## EXERCISE GOAL
Only the lines from the opening of the material through the line bearing "### 使用するアクション" should be reproduced, exactly and without pictures.

● ● ● ●

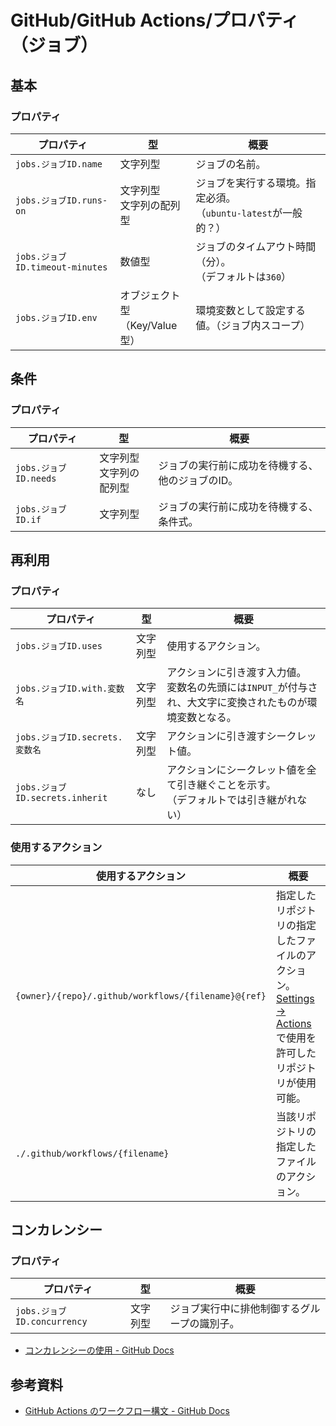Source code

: # GitHub/GitHub Actions/プロパティ（ジョブ）

## 基本

### プロパティ

| プロパティ                      | 型                                  | 概要                                                         |
| ------------------------------- | ----------------------------------- | ------------------------------------------------------------ |
| `jobs.ジョブID.name`            | 文字列型                            | ジョブの名前。                                               |
| `jobs.ジョブID.runs-on`         | 文字列型<br />文字列の配列型        | ジョブを実行する環境。指定必須。<br />（`ubuntu-latest`が一般的？） |
| `jobs.ジョブID.timeout-minutes` | 数値型                              | ジョブのタイムアウト時間（分）。<br />（デフォルトは`360`）  |
| `jobs.ジョブID.env`             | オブジェクト型<br />（Key/Value型） | 環境変数として設定する値。（ジョブ内スコープ）               |

## 条件

### プロパティ

| プロパティ            | 型                           | 概要                                             |
| --------------------- | ---------------------------- | ------------------------------------------------ |
| `jobs.ジョブID.needs` | 文字列型<br />文字列の配列型 | ジョブの実行前に成功を待機する、他のジョブのID。 |
| `jobs.ジョブID.if`    | 文字列型                     | ジョブの実行前に成功を待機する、条件式。         |

## 再利用

### プロパティ

| プロパティ                      | 型       | 概要                                                         |
| ------------------------------- | -------- | ------------------------------------------------------------ |
| `jobs.ジョブID.uses`            | 文字列型 | 使用するアクション。                                         |
| `jobs.ジョブID.with.変数名`     | 文字列型 | アクションに引き渡す入力値。<br />変数名の先頭には`INPUT_`が付与され、大文字に変換されたものが環境変数となる。 |
| `jobs.ジョブID.secrets.変数名`  | 文字列型 | アクションに引き渡すシークレット値。                         |
| `jobs.ジョブID.secrets.inherit` | なし     | アクションにシークレット値を全て引き継ぐことを示す。<br />（デフォルトでは引き継がれない） |

### 使用するアクション

| 使用するアクション                                  | 概要                                                         |
| --------------------------------------------------- | ------------------------------------------------------------ |
| `{owner}/{repo}/.github/workflows/{filename}@{ref}` | 指定したリポジトリの指定したファイルのアクション。<br />[Settings -> Actions](https://github.com/team-lab/enoteca-ec-package-aws/settings/actions)で使用を許可したリポジトリが使用可能。 |
| `./.github/workflows/{filename}`                    | 当該リポジトリの指定したファイルのアクション。               |

## コンカレンシー

### プロパティ

| プロパティ                  | 型       | 概要                                         |
| --------------------------- | -------- | -------------------------------------------- |
| `jobs.ジョブID.concurrency` | 文字列型 | ジョブ実行中に排他制御するグループの識別子。 |

- [コンカレンシーの使用 - GitHub Docs](https://docs.github.com/ja/actions/using-jobs/using-concurrency)

## 参考資料

- [GitHub Actions のワークフロー構文 - GitHub Docs](https://docs.github.com/ja/actions/using-workflows/workflow-syntax-for-github-actions#example-of-env)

● ● ● ●

## ANSWER BELOW
Source code

: # GitHub/GitHub Actions/プロパティ（ジョブ）

## 基本

### プロパティ

| プロパティ                      | 型                                  | 概要                                                         |
| ------------------------------- | ----------------------------------- | ------------------------------------------------------------ |
| `jobs.ジョブID.name`            | 文字列型                            | ジョブの名前。                                               |
| `jobs.ジョブID.runs-on`         | 文字列型<br />文字列の配列型        | ジョブを実行する環境。指定必須。<br />（`ubuntu-latest`が一般的？） |
| `jobs.ジョブID.timeout-minutes` | 数値型                              | ジョブのタイムアウト時間（分）。<br />（デフォルトは`360`）  |
| `jobs.ジョブID.env`             | オブジェクト型<br />（Key/Value型） | 環境変数として設定する値。（ジョブ内スコープ）               |

## 条件

### プロパティ

| プロパティ            | 型                           | 概要                                             |
| --------------------- | ---------------------------- | ------------------------------------------------ |
| `jobs.ジョブID.needs` | 文字列型<br />文字列の配列型 | ジョブの実行前に成功を待機する、他のジョブのID。 |
| `jobs.ジョブID.if`    | 文字列型                     | ジョブの実行前に成功を待機する、条件式。         |

## 再利用

### プロパティ

| プロパティ                      | 型       | 概要                                                         |
| ------------------------------- | -------- | ------------------------------------------------------------ |
| `jobs.ジョブID.uses`            | 文字列型 | 使用するアクション。                                         |
| `jobs.ジョブID.with.変数名`     | 文字列型 | アクションに引き渡す入力値。<br />変数名の先頭には`INPUT_`が付与され、大文字に変換されたものが環境変数となる。 |
| `jobs.ジョブID.secrets.変数名`  | 文字列型 | アクションに引き渡すシークレット値。                         |
| `jobs.ジョブID.secrets.inherit` | なし     | アクションにシークレット値を全て引き継ぐことを示す。<br />（デフォルトでは引き継がれない） |

### 使用するアクション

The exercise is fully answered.